(Saved data entries)

=-=-=

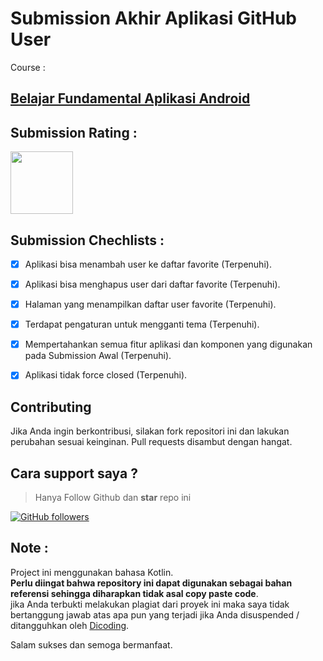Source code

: # Submission Akhir Aplikasi GitHub User

Course : 
## [Belajar Fundamental Aplikasi Android](https://www.dicoding.com/academies/14)

## Submission Rating : 
<img width="100" src="https://dicoding-web-img.sgp1.cdn.digitaloceanspaces.com/original/submission-rating-badge/rating-default-5.png">

## Submission Chechlists : 

  - [x]  Aplikasi bisa menambah user ke daftar favorite (Terpenuhi).
  
  - [x]  Aplikasi bisa menghapus user dari daftar favorite (Terpenuhi).
  
  - [x]  Halaman yang menampilkan daftar user favorite (Terpenuhi).
  
  - [x]  Terdapat pengaturan untuk mengganti tema (Terpenuhi).

  - [x]  Mempertahankan semua fitur aplikasi dan komponen yang digunakan pada Submission Awal (Terpenuhi).
  
  - [x]  Aplikasi tidak force closed (Terpenuhi).

## Contributing 

Jika Anda ingin berkontribusi, silakan fork repositori ini dan lakukan perubahan sesuai keinginan. 
Pull requests disambut dengan hangat.

## Cara support saya ?
> Hanya Follow Github dan **star** repo ini

<a href="https://github.com/sinyotok" target="blank">![GitHub followers](https://img.shields.io/github/followers/sinyotok?style=social)</a>

## Note :

Project ini menggunakan bahasa Kotlin. 
<br>
**Perlu diingat bahwa repository ini dapat digunakan sebagai bahan referensi sehingga diharapkan tidak asal copy paste code**.
<br>
jika Anda terbukti melakukan plagiat dari proyek ini maka saya tidak bertanggung jawab atas apa pun yang terjadi jika Anda disuspended / ditangguhkan oleh <a href="https://www.dicoding.com">Dicoding</a>.

Salam sukses dan semoga bermanfaat.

=-=-=

→ Task to complete:
All that is wanted is a faithful reproduction of the line above with "## Submission Chechlists", the line with "user favorite (Terpenuhi).", and every line in between.

→ Solution to the exercise:
## Submission Chechlists : 

  - [x]  Aplikasi bisa menambah user ke daftar favorite (Terpenuhi).
  
  - [x]  Aplikasi bisa menghapus user dari daftar favorite (Terpenuhi).
  
  - [x]  Halaman yang menampilkan daftar user favorite (Terpenuhi).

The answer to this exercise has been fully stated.